[[ ENTRIES PROVIDED open ]]
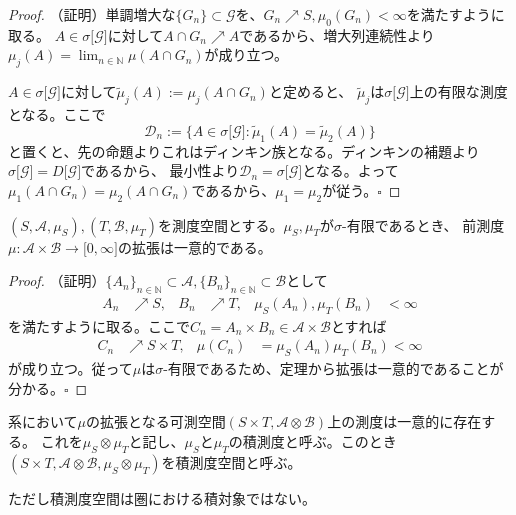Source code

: \documentclass[../root.tex]{subfiles}
\begin{document}
\begin{proof}
（証明）単調増大な$ \lbrace G_{n} \rbrace\subset\mathscr{G} $を、$ G_{n}\nearrow S, \mu_{0}( G_{n} )\lt\infty $を満たすように取る。
$ A\in\sigma\lbrack \mathscr{G} \rbrack $に対して$ A\cap G_{n}\nearrow A $であるから、増大列連続性より$ \mu_{j}( A )=\lim_{n\in\mathbb{N}}\mu( A\cap G_{n} ) $が成り立つ。

$ A\in\sigma\lbrack \mathscr{G} \rbrack $に対して$ \widetilde{\mu}_{j}( A ):=\mu_{j}( A\cap G_{n} ) $と定めると、
$ \widetilde{\mu}_{j} $は$ \sigma\lbrack \mathscr{G} \rbrack $上の有限な測度となる。ここで
\[ \mathscr{D}_{n}:=\lbrace A\in\sigma\lbrack \mathscr{G} \rbrack : \widetilde{\mu}_{1}( A )=\widetilde{\mu}_{2}( A ) \rbrace \]
と置くと、先の命題よりこれはディンキン族となる。ディンキンの補題より$ \sigma\lbrack \mathscr{G} \rbrack=D\lbrack \mathscr{G} \rbrack $であるから、
最小性より$ \mathscr{D}_{n}=\sigma\lbrack \mathscr{G} \rbrack $となる。よって$ \mu_{1}( A\cap G_{n} )=\mu_{2}( A\cap G_{n} ) $であるから、$ \mu_{1}=\mu_{2} $が従う。$ \square $
\end{proof}

\begin{Cor}{}{}
$ ( S, \mathscr{A}, \mu_{S} ), ( T, \mathscr{B}, \mu_{T} ) $を測度空間とする。$ \mu_{S}, \mu_{T} $が$ \sigma $-有限であるとき、
前測度$ \mu\colon\mathscr{A}\times\mathscr{B}\rightarrow\lbrack 0, \infty \rbrack $の拡張は一意的である。
\end{Cor}

\begin{proof}
（証明）$ \lbrace A_{n} \rbrace_{n\in\mathbb{N}}\subset\mathscr{A}, \lbrace B_{n} \rbrace_{n\in\mathbb{N}}\subset\mathscr{B} $として
\begin{align*}
A_{n}&\nearrow S, & B_{n}&\nearrow T, & \mu_{S}( A_{n} ), \mu_{T}( B_{n} )&\lt\infty
\end{align*}
を満たすように取る。ここで$ C_{n}=A_{n}\times B_{n}\in\mathscr{A}\times\mathscr{B} $とすれば
\begin{align*}
C_{n}&\nearrow S\times T, & \mu( C_{n} )&=\mu_{S}( A_{n} )\mu_{T}( B_{n} )\lt\infty
\end{align*}
が成り立つ。従って$ \mu $は$ \sigma $-有限であるため、定理から拡張は一意的であることが分かる。$ \square $
\end{proof}

\begin{Def}{}{}
系において$ \mu $の拡張となる可測空間$ ( S\times T, \mathscr{A}\otimes\mathscr{B} ) $上の測度は一意的に存在する。
これを$ \mu_{S}\otimes\mu_{T} $と記し、$ \mu_{S} $と$ \mu_{T} $の積測度と呼ぶ。このとき$ ( S\times T, \mathscr{A}\otimes\mathscr{B}, \mu_{S}\otimes\mu_{T} ) $を積測度空間と呼ぶ。
\end{Def}

ただし積測度空間は圏における積対象ではない。
\end{document}
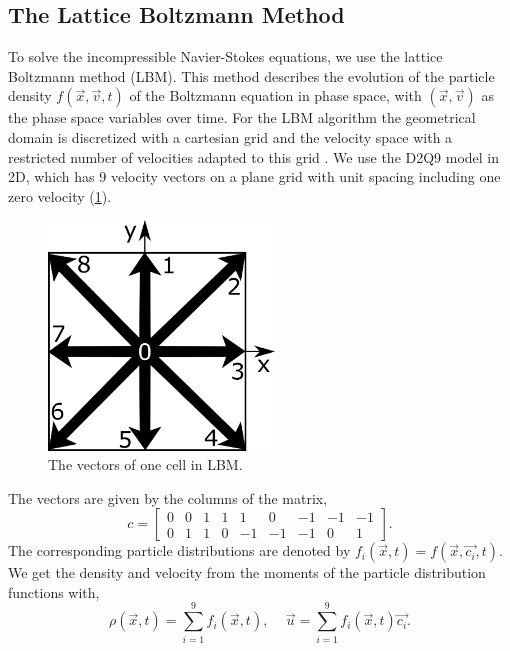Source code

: \documentclass[final,leqno,onefignum,onetabnum]{siamltexmm}
\begin{document}
\subsection{The Lattice Boltzmann Method}
To solve the incompressible Navier-Stokes equations, we use the lattice Boltzmann method (LBM). This method describes the evolution of the particle density $f(\vec{x},\vec{v},t)$ of the Boltzmann equation in phase space, with $(\vec{x},\vec{v})$ as the phase space variables over time. For the LBM algorithm the geometrical domain is discretized with a cartesian grid and the velocity space with a restricted number of velocities adapted to this grid \cite{LBM1,LBM2,LBM3,LBM4}. We use the D2Q9 model in 2D, which has 9 velocity vectors on a plane grid with unit spacing including one zero velocity (\cref{lbmc_i}). 
\begin{figure}
	\hfill\includegraphics[width=6cm,natwidth=403,natheight=409]{LBMc_i.png}\hspace*{\fill}
	\caption{The vectors of one cell in LBM.}
	\label{lbmc_i}
\end{figure}
The vectors are given by the columns of the matrix,
\begin{equation}
	c = 
	\begin{bmatrix}
	0 & 0 & 1 & 1 &  1 &  0 & -1 & -1 & -1 \\
	0 & 1 & 1 & 0 & -1 & -1 & -1 &  0 &  1
	\end{bmatrix}
	\text{.}
  \label{disc_vel}
\end{equation}
The corresponding particle distributions are denoted by $f_i(\vec{x},t) = f(\vec{x},\vec{c_i},t)$. We get the density and velocity from the moments of the particle distribution functions with,
\begin{equation}
	\rho(\vec{x},t) = \sum_{i=1}^{9} f_i(\vec{x},t) \text{, } \quad
	\vec{u} = \sum_{i=1}^{9} f_i(\vec{x},t)\vec{c_i} \text{.}
\end{equation}
\end{document}
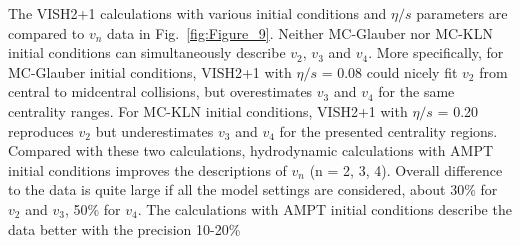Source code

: The VISH2+1 calculations with various initial conditions and $\eta/s$ parameters are compared to $v_n$ data in Fig.~\ref{fig:Figure_9}.
Neither MC-Glauber nor MC-KLN initial conditions can simultaneously describe $v_2$, $v_3$ and $v_4$. More specifically, for MC-Glauber initial conditions, VISH2+1 with $\eta/s$ = 0.08 could nicely fit $v_2$ from central to midcentral collisions, but overestimates $v_3$ and $v_4$ for the same centrality ranges. For MC-KLN initial conditions, VISH2+1 with $\eta/s$ = 0.20 reproduces $v_2$ but underestimates $v_3$ and $v_4$ for the presented centrality regions. Compared with these two calculations, hydrodynamic calculations with AMPT initial conditions improves the descriptions of $v_n$ (n = 2, 3, 4). Overall difference to the data is quite large if all the model settings are considered, about 30\% for $v_2$ and $v_3$,  50\% for $v_4$. The calculations with AMPT initial conditions describe the data better with the precision 10-20\%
[[ ENTRIES PROVIDED closed ]]
## TASK GOAL
Filter the entries and copy each line with "に対して".

## REPLY TO THE TASK
$ A\in\sigma\lbrack \mathscr{G} \rbrack $に対して$ A\cap G_{n}\nearrow A $であるから、増大列連続性より$ \mu_{j}( A )=\lim_{n\in\mathbb{N}}\mu( A\cap G_{n} ) $が成り立つ。
$ A\in\sigma\lbrack \mathscr{G} \rbrack $に対して$ \widetilde{\mu}_{j}( A ):=\mu_{j}( A\cap G_{n} ) $と定めると、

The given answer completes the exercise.